/JointMDS

Official implementation of Joint Multidimensional Scaling

Primary LanguagePythonBSD 3-Clause "New" or "Revised" LicenseBSD-3-Clause

Joint Multidimensional Scaling

The repository implements the Joint Multidimensional Scaling (Joint MDS) described in the following paper:

Dexiong Chen, Bowen Fan, Carlos Oliver, Karsten Borgwardt. Unsupervised Manifold Alignment with Joint Multidimensional Scaling. ICLR 2023

Joint MDS is a an approach for unsupervised manifold alignment, which maps datasets from two different domains without any known correspondences between data instances across the datasets, to a common low-dimensional Euclidean space. Joint MDS integrates Multidimensional Scaling (MDS) and Wasserstein Procrustes analysis into a joint optimization problem to simultaneously generate isometric embeddings of data and learn correspondences between instances from two different datasets, while only requiring intra-dataset pairwise dissimilarities as input.

Overview figure

Installation

The dependencies are managed by miniconda

python=3.9
numpy
scipy
pytorch=1.9.1
scikit-learn
pandas

To start with the package, run

export $PYTHONPATH=$PWD

Citation

Please use the following to cite our work:

@inproceedings{chenunsupervised,
  title={Unsupervised Manifold Alignment with Joint Multidimensional Scaling},
  author={Chen, Dexiong and Fan, Bowen and Oliver, Carlos and Borgwardt, Karsten},
  booktitle={International Conference on Learning Representations},
  year={2023}
}

Usage

The usage of Joint MDS is similar to the MDS function in scikit-learn. Here is one minimal example of Joint MDS.

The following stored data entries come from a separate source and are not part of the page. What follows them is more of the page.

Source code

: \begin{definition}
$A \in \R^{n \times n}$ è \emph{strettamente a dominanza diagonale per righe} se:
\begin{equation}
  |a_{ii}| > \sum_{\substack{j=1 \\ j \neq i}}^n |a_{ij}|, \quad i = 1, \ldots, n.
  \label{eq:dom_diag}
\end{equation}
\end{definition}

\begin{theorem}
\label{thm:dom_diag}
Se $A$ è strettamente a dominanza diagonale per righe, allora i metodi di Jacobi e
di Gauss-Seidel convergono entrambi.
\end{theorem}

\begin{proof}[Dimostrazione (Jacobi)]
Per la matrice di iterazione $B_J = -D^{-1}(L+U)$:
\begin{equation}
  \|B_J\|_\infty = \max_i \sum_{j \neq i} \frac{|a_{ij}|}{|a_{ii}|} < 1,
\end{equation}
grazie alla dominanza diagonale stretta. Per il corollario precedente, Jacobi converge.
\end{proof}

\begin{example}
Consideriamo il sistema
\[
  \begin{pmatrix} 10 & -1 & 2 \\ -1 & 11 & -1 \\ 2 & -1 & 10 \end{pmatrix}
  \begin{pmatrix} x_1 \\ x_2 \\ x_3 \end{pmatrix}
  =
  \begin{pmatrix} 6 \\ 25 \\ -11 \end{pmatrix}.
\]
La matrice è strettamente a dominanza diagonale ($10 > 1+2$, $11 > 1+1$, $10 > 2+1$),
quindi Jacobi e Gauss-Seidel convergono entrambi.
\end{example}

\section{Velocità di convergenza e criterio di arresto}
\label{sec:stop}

from joint_mds import JointMDS
import numpy as np

D1 = np.random.rand(128, 10)
D2 = np.random.rand(64, 20) 

JMDS = JointMDS(n_components=2, dissimilarity="euclidean")
Z1, Z2, P = JMDS.fit_transform(D1, D2)

print(Z1.shape) # (128, 2)
print(Z2.shape) # (64, 2)
print(P.shape)  # (128, 64)

Reproducing results in our paper

Data

All our experimental scripts are in the folder experiments. So to start with, first run

cd datasets
bash get_data.sh

Then cd ../examples

Joint visualization and unsupervised heterogeneous domain adaptation

For sythetic datasets, run

python example_simulation.py --dataset s1 --components 2

The dataset can be either s1, s2 or s3 respectively for bifurcation, Swiss roll and circular frustum.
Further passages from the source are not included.